The primary focus this week was the Fedora 44 release cycle, which reached a significant milestone with the Beta freeze and code complete deadline. This prompted many groups, including FESCo, Quality, and various SIGs, to review change proposals, process blocker bugs, and prepare for the upcoming Beta release. A common thread across several teams, such as Mindshare, EPEL, and Design, was the ongoing migration of repositories and issue trackers to the new Forgejo instance.
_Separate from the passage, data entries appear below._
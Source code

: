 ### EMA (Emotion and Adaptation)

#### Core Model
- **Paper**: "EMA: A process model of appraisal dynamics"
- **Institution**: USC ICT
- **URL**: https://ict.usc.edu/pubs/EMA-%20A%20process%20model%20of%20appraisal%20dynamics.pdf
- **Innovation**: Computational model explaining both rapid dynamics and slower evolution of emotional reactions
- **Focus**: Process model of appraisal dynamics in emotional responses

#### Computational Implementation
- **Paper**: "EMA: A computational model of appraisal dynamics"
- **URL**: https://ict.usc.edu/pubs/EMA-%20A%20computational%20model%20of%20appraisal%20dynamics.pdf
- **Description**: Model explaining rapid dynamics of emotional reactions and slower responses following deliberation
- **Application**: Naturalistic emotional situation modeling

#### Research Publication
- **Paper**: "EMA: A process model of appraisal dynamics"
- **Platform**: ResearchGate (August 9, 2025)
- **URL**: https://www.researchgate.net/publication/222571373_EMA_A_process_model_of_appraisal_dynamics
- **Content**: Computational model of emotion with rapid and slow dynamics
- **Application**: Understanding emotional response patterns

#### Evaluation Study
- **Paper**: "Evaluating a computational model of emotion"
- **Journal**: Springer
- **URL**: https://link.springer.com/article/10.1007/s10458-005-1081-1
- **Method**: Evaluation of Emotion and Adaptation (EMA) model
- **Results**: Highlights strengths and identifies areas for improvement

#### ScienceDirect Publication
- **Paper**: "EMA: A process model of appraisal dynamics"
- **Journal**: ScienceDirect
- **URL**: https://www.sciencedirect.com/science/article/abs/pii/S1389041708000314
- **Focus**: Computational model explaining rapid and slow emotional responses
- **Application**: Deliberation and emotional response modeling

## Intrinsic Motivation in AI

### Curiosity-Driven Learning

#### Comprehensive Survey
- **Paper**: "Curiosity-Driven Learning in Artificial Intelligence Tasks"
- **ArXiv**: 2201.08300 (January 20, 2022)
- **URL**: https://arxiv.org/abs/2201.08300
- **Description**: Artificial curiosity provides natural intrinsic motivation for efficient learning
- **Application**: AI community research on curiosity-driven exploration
Additionally, package maintenance and cleanup were prominent activities, highlighted by the final push to retire the deprecated python-mock package, the retirement of several long-term failing packages, and a notable FESCo-initiated discussion about the responsibilities of package maintainers, particularly concerning the use of Bugzilla auto-responders.

📣 Announcements

This week saw significant progress in the Fedora 44 release cycle, with the Beta freeze and code complete deadline taking place on February 17. This milestone also marked the Bodhi updates-testing activation point and the Software String freeze. In other development news, the switch to Packit as the default CI for Fedora dist-git has been completed. Package cleanup efforts are also moving forward, with the removal of the deprecated python-mock package in its final stretch and a list of long-term FTBFS (Fails To Build From Source) packages scheduled for retirement in March.

The Community Update for Week 8 detailed progress from various teams, including Infrastructure, Release Engineering, QE, and Forgejo, highlighting the ongoing migration from pagure.io and the start of blocker bug reviews for F44. The community is also invited to participate in the Podman 5.8 Test Week, running from February 27 to March 6, to help test new features like faster parallel pulls and automatic database creation.

FESCO

This week, FESCO held its weekly meeting to review several change proposals and assess the status of incomplete changes for the upcoming Fedora 44 release. A significant portion of the meeting was dedicated to reviewing these incomplete changes, resulting in several being rejected or postponed to a future release due to being late or incomplete. A key topic of discussion was the issue of Fedora GNOME package maintainers using auto-responders in Bugzilla, which led to a decision to open a broader asynchronous discussion on maintainer responsibilities versus current FESCo policy. This discussion explores the conflict between the expectation for maintainers to monitor bugs and the practice of automatically directing reporters to upstream trackers.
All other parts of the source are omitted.